Nelle stesse ore in cui una bomba uccideva Ibrahim Abu Safiya, a Tuffah (Gaza city), un missile sganciato da un aereo israeliano contro la scuola Fahd Al Sabah ha messo fine alla vita e al desiderio di Zahra Abu Sakheil, 23 anni, e di suo fratello Ahmad, 22, di continuare il lavoro di giornalista che tanto amavano. L’esplosione li ha uccisi all’istante assieme al padre e altri tre palestinesi. I colleghi ricordano che Zahra e Ahmed spesso andavano in giro insieme. Lei raccontava le storie degli sfollati nelle tendopoli, nei rifugi e nelle scuole. A Gaza due giorni fa era rimasto ucciso un altro giornalista, Khaled Abu Zir, redattore di una radio locale. Secondo i dati del Sindacato dei giornalisti, sono almeno 186 gli operatori dell’informazione uccisi a Gaza.
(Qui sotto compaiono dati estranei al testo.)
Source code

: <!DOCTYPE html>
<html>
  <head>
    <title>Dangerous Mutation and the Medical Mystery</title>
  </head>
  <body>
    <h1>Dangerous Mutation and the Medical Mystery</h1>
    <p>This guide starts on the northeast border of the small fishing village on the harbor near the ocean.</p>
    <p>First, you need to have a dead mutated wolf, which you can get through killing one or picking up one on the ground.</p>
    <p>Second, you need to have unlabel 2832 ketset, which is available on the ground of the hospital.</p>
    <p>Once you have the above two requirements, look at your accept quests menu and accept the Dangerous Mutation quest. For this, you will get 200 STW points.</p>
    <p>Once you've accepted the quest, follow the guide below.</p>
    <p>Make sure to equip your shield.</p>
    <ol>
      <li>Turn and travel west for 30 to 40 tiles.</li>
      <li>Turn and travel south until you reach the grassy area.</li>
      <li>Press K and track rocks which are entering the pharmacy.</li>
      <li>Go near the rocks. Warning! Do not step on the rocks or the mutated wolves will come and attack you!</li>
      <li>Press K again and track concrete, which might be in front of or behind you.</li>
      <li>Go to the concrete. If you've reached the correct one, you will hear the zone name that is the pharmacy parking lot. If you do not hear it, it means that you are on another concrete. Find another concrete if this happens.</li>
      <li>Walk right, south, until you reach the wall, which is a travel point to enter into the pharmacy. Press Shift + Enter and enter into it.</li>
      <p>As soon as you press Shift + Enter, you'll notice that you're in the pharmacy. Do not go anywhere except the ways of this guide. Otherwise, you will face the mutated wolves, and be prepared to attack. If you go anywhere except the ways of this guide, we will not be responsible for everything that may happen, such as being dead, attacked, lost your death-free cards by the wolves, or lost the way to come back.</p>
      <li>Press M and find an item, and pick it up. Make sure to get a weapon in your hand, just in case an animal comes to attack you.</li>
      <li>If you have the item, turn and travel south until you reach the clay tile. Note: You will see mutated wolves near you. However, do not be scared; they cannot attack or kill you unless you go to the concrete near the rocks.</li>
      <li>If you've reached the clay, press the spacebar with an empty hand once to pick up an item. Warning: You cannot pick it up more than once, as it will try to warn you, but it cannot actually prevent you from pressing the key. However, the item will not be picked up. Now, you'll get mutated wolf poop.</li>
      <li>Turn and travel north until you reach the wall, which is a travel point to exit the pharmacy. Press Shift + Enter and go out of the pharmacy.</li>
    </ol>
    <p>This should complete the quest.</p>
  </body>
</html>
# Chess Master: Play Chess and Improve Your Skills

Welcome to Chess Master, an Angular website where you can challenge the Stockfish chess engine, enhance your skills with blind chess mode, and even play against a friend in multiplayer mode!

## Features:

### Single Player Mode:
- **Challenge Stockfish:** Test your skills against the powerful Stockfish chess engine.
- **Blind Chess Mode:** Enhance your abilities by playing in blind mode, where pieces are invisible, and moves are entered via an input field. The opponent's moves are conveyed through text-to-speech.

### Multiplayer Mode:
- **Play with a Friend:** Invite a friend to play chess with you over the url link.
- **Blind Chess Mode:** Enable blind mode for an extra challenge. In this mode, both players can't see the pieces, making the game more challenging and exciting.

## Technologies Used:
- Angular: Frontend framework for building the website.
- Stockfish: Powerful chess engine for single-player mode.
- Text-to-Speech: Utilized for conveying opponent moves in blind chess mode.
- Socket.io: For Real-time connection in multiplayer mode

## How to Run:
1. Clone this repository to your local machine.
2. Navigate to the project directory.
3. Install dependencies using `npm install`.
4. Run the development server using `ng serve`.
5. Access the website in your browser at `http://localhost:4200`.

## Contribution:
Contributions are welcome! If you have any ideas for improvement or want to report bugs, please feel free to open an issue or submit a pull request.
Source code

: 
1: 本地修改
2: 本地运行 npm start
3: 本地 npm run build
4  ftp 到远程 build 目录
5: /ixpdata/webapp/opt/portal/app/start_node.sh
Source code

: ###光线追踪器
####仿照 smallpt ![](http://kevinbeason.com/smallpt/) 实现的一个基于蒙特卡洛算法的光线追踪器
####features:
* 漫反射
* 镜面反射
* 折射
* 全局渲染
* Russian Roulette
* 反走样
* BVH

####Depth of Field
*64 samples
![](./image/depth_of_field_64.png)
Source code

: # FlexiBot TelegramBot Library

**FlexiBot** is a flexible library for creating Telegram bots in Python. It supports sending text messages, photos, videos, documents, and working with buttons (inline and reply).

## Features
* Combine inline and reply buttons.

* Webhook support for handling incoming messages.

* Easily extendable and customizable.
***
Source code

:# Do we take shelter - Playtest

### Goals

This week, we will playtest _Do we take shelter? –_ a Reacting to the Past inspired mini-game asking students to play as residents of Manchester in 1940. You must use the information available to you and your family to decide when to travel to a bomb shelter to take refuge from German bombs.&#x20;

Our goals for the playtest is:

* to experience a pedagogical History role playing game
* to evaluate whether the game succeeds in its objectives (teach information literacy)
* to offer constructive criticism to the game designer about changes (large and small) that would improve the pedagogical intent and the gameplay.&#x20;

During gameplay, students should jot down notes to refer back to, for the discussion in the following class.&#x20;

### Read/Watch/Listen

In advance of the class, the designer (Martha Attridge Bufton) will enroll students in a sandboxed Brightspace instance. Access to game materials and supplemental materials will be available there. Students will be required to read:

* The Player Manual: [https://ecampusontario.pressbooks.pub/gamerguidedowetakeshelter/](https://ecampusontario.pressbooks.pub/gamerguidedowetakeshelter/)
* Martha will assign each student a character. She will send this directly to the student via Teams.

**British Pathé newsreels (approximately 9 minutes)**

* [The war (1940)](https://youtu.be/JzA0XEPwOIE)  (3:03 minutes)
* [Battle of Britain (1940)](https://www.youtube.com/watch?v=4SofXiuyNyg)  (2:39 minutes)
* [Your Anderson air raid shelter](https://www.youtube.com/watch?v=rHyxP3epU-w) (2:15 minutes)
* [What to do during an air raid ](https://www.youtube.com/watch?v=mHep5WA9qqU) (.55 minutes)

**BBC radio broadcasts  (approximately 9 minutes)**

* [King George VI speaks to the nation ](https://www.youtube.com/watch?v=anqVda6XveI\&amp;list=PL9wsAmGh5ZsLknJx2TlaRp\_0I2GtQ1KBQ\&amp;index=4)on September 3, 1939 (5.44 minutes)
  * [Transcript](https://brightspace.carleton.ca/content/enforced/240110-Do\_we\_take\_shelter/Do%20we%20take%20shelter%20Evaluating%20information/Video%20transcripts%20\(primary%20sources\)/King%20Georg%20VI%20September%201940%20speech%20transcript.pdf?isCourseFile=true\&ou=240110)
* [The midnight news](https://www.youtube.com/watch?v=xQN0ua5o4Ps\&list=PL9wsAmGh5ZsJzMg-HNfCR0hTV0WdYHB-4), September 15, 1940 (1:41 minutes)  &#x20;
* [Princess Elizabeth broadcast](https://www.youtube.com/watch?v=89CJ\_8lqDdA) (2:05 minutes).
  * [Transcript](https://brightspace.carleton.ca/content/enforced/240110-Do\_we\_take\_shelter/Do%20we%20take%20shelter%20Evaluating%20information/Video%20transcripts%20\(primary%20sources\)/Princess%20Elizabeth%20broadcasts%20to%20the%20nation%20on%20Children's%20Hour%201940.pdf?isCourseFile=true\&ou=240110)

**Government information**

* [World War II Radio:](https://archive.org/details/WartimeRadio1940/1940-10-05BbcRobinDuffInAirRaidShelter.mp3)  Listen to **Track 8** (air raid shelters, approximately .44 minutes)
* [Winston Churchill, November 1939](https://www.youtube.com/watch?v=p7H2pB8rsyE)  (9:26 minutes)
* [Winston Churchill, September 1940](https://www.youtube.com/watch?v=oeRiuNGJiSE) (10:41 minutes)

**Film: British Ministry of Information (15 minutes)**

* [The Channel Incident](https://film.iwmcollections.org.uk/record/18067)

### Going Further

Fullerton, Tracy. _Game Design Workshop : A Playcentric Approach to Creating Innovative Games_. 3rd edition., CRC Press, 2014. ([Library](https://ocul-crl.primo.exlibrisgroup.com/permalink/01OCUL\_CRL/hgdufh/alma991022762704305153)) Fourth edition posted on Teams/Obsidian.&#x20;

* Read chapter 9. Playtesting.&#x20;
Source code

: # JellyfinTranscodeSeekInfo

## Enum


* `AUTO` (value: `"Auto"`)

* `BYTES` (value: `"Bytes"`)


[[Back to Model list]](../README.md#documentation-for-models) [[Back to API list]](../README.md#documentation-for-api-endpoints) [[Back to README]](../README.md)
Il bilancio di palestinesi uccisi dall’offensiva israeliana è stato aggiornato a 43.552, di cui 44 tra venerdì e sabato. Nella scuola Fahd Al Sabah di Tuffah i morti sono stati 14, decine di feriti. In visita alle truppe in ciò che resta del campo profughi di Jabaliya, il capo di stato maggiore israeliano Herzi Halevi ha detto che i suoi soldati stanno inviando ad Hamas un messaggio molto chiaro. «L’esercito non si stanca. Il fatto che stia concludendo tre settimane qui con circa 1.000 terroristi uccisi e altri 1.000 catturati è un risultato significativo che infligge un duro colpo ad Hamas. Non ci fermeremo né rallenteremo». Numeri che è impossibile verificare. Di sicuro c’è che il nord di Gaza è sempre più vuoto. Non è chiaro quante persone siano rimaste in quella parte della Striscia. Inizialmente l’Onu stimava che ci fossero circa 400.000 civili. Ora sarebbero alcune decine di migliaia. I filmati sui social mostrano ondate di sfollati stanchi con bambini che camminano verso sud, verso la presunta «area sicura» di Mawasi, tra le macerie. Molti non mangiano da giorni e hanno poca acqua.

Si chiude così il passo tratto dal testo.